10. The government has a history of bailing out private entities who squander money; it has an even greater responsibility to pay up when its own agencies do not handle money properly. It is not as if Congress has no history of allocating large sums of money to pay people who are due money on account of malfeasance. The savings and loan bailout is only one example of Congress coming to the aid of victims of poor fiscal management, and in that case, it was a series of private companies which acted improperly. Here, it is government employees themselves who failed to fulfill their duties. That creates a special duty for Congress to see that each victim of the financial mismanagement is fully reimbursed for his or her losses.
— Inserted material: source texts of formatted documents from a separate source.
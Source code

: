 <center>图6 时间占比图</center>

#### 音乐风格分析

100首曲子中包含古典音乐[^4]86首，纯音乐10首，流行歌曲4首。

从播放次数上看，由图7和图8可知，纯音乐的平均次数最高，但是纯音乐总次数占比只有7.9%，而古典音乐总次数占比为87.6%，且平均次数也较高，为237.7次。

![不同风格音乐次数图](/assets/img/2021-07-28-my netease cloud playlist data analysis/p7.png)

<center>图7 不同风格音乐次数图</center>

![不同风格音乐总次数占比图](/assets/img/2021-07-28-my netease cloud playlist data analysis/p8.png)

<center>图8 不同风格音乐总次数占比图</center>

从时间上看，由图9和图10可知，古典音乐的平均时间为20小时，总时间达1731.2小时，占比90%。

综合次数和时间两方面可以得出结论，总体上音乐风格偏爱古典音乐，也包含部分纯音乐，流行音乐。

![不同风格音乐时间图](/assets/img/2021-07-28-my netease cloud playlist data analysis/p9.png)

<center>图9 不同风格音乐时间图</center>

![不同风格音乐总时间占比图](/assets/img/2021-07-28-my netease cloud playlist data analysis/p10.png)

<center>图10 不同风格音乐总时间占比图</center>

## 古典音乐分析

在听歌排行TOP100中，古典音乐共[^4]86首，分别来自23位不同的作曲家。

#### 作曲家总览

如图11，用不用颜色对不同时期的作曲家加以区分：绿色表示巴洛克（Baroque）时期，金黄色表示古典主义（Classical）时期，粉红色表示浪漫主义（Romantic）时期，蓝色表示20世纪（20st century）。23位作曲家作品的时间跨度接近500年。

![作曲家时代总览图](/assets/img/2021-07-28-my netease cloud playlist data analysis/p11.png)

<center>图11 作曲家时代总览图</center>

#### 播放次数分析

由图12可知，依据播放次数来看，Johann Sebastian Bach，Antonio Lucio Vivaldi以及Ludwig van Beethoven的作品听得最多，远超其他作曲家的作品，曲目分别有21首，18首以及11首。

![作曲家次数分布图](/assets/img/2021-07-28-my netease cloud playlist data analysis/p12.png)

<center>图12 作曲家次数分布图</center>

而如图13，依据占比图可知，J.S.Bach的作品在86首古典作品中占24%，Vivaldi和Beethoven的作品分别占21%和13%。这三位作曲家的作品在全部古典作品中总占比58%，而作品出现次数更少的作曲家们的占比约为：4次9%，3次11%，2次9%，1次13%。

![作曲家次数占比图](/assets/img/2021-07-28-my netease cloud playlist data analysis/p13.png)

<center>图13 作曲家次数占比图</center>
A common misunderstanding is that the land trust profits are reparations or a pay-off for past wrongs committed against Native Americans. Most people understand that the problems with Indian trust funds are not a welfare issue or a program funding issue. A few wonder what the problem is if everyone is now rich from gaming-- clearly a gross misunderstanding of the continuing poverty in most of Indian Country.
The talking points above deal with what the situation really is but be sure that you can explain what the trust scandal and obligation to settle the class action law suit is NOT about. The withheld Indian trust funds should be immediately returned because it is the property and the financial nest eggs of individuals, money that has been taken, lost, or mismanaged by the federal government.
- Trust money returns are NOT compensation and atonement. Examples of such cases are the U.S. giving money as an apology to Japanese Americans interred during World War II and Canada's consideration of giving descendents of Chinese laborers money because these laborers were forced to pay the government to stay in Canada unlike any other group of immigrants.
- Trust money returns are NOT simply a matter of conscience and justice. Repaying descendents of slaves would be a form of reparations. There were no banking accounts established in the names of individuals or families because unfortunately they had no resources.
Instead, the situation of affected Individual Indian Money account holders is parallel to Jewish families who could not get their own money back from European banks after the war ended. The banks had no right to money in individual accounts and eventually were forced to pay out billions of dollars they held of the Jewish families' money. After all, it was their own funds.